Both our development and staging environments are completely down. All applications dependent on these databases are non-functional. No deployments or testing work is possible until this is resolved.
AFFECTED RESOURCES
Two Azure Database for PostgreSQL Flexible Server instances, in the same subscription but separate resource groups, exhibiting the same symptom simultaneously.
Both servers were started this morning as part of our normal start-of-day routine. Connection failures have existed since startup.
CLIENT-FACING SYMPTOM
All client connections rejected with:
FATAL: pg_hba.conf rejects connection for host "<ip>", user "<admin>", database "<db>", SSL encryption
Rejection occurs for:
- Connections from our office IP (allowlisted)
- Connections from AKS pods in the same subscription
- Connections from Azure Cloud Shell (i.e., this is not an IP-list issue)
CONFIGURATION (verified correct on both servers)
The config of both servers are identical. We did not change anything in the config what might have raised this issue.
The PostgreSQL admin user used in the connection attempts has not changed and was working prior to today.
CONTROL PLANE BEHAVIOR
Server reports state: Ready, but the control plane is non-responsive to management operations:
- Stop operations: rejected instantly with "SeverBusyWithOtherOperation"
- Restart operations: rejected instantly with same error
- Disable public access: accepted but hung at "Accepted" status for 60+ minutes without progressing
- Firewall rule create/delete operations: do complete successfully, but have no effect on the rejection behavior — strongly suggesting the control plane is no longer syncing pg_hba.conf to the data plane
DIAGNOSTICS PERFORMED
- Verified no resource locks (az resource lock list returns [])

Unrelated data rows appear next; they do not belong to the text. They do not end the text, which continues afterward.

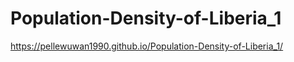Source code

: # Population-Density-of-Liberia_1
https://pellewuwan1990.github.io/Population-Density-of-Liberia_1/
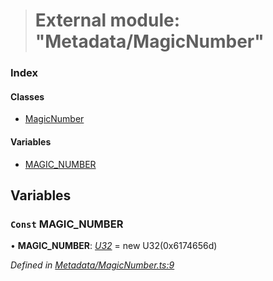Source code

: > # External module: "Metadata/MagicNumber"

### Index

#### Classes

* [MagicNumber](../classes/_metadata_magicnumber_.magicnumber.md)

#### Variables

* [MAGIC_NUMBER](_metadata_magicnumber_.md#const-magic_number)

## Variables

### `Const` MAGIC_NUMBER

• **MAGIC_NUMBER**: *[U32](../classes/_primitive_u32_.u32.md)* =  new U32(0x6174656d)

*Defined in [Metadata/MagicNumber.ts:9](https://github.com/polkadot-js/api/blob/6e42db3/packages/types/src/Metadata/MagicNumber.ts#L9)*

- Verified no read replicas, no HA configuration
- Verified Service Health: no acknowledged incidents in the region
- Verified Resource Health on both servers
- Verified that no metrics are raising issues (CPU, memory, storage, ...)
- Confirmed both servers have identical configuration
- Confirmed the failure is not IP-specific (Cloud Shell also rejected)
KNOWN ISSUE MATCH
The symptom matches Microsoft Q&A case 5732231 ("B1ms Server Stuck:
FATAL pg_hba.conf rejects connection despite active Firewall Rules"),
diagnosed in that case as a control plane → data plane pg_hba.conf
sync failure. The recommended workaround in that case (toggle public
network access) was attempted on our dev server and is the operation
that is now hung at for 60+ minutes.
No idea how to further debug this - since both servers reject any interaction and seem to be completely hung up.